Gene expression profiling identifies liver X receptor alpha as an estrogen-regulated gene in mouse adipose tissue

Abstract

Estrogens reduce adipose tissue mass in both humans and animals. The molecular mechanisms for this effect are, however, not well characterized. We took a gene expression profiling approach to study the direct effects of estrogen on mouse white adipose tissue (WAT). Female ovariectomized mice were treated for 10, 24 and 48 h with 17β-estradiol or vehicle. RNA was extracted from gonadal fat and hybridized to Affymetrix MG-U74Av2 arrays. 17β-Estradiol was shown to decrease mRNA expression of liver X receptor (LXR) α after 10 h of treatment compared with the vehicle control.
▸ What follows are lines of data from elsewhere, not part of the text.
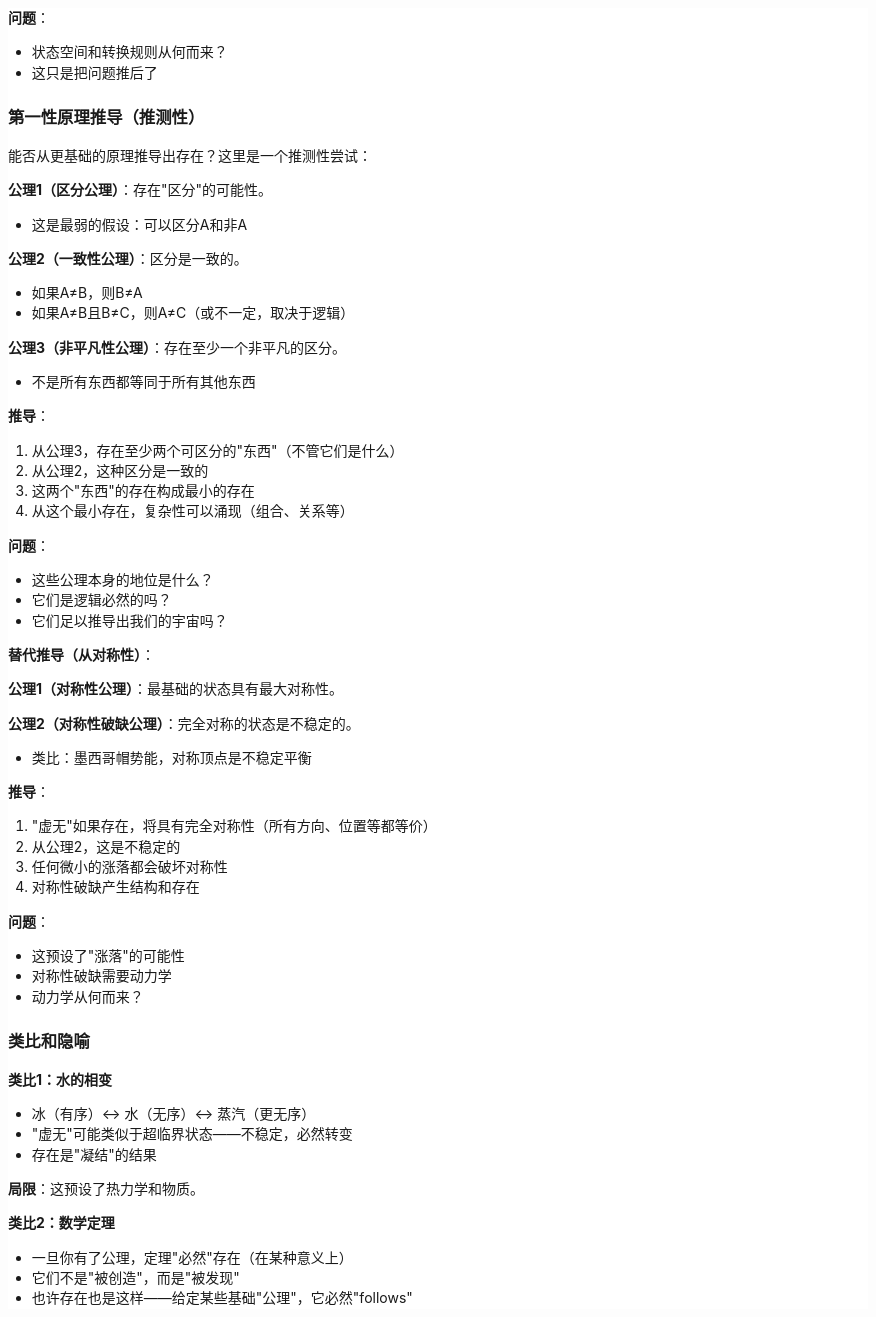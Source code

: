 **问题**：
- 状态空间和转换规则从何而来？
- 这只是把问题推后了

### 第一性原理推导（推测性）

能否从更基础的原理推导出存在？这里是一个推测性尝试：

**公理1（区分公理）**：存在"区分"的可能性。
- 这是最弱的假设：可以区分A和非A

**公理2（一致性公理）**：区分是一致的。
- 如果A≠B，则B≠A
- 如果A≠B且B≠C，则A≠C（或不一定，取决于逻辑）

**公理3（非平凡性公理）**：存在至少一个非平凡的区分。
- 不是所有东西都等同于所有其他东西

**推导**：
1. 从公理3，存在至少两个可区分的"东西"（不管它们是什么）
2. 从公理2，这种区分是一致的
3. 这两个"东西"的存在构成最小的存在
4. 从这个最小存在，复杂性可以涌现（组合、关系等）

**问题**：
- 这些公理本身的地位是什么？
- 它们是逻辑必然的吗？
- 它们足以推导出我们的宇宙吗？

**替代推导（从对称性）**：

**公理1（对称性公理）**：最基础的状态具有最大对称性。

**公理2（对称性破缺公理）**：完全对称的状态是不稳定的。
- 类比：墨西哥帽势能，对称顶点是不稳定平衡

**推导**：
1. "虚无"如果存在，将具有完全对称性（所有方向、位置等都等价）
2. 从公理2，这是不稳定的
3. 任何微小的涨落都会破坏对称性
4. 对称性破缺产生结构和存在

**问题**：
- 这预设了"涨落"的可能性
- 对称性破缺需要动力学
- 动力学从何而来？

### 类比和隐喻

**类比1：水的相变**
- 冰（有序）↔ 水（无序）↔ 蒸汽（更无序）
- "虚无"可能类似于超临界状态——不稳定，必然转变
- 存在是"凝结"的结果

**局限**：这预设了热力学和物质。

**类比2：数学定理**
- 一旦你有了公理，定理"必然"存在（在某种意义上）
- 它们不是"被创造"，而是"被发现"
- 也许存在也是这样——给定某些基础"公理"，它必然"follows"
The expression of several LXRα target genes, such as sterol regulatory element-binding protein 1c, apolipoprotein E, phospholipid transfer protein, ATP-binding cassette A1 and ATP-binding cassette G1, was similarly decreased. We furthermore identified a 1.5 kb LXRα promoter fragment that is negatively regulated by estrogen. Several genes involved in lipogenesis and lipolysis were identified as novel targets that could mediate estrogenic effects on adipose tissue. Finally, we show that ERα is the main estrogen receptor expressed in mouse white adipose tissue (WAT) with mRNA levels several hundred times higher than those of ERβ mRNA. © 2004 Society for Endocrinology.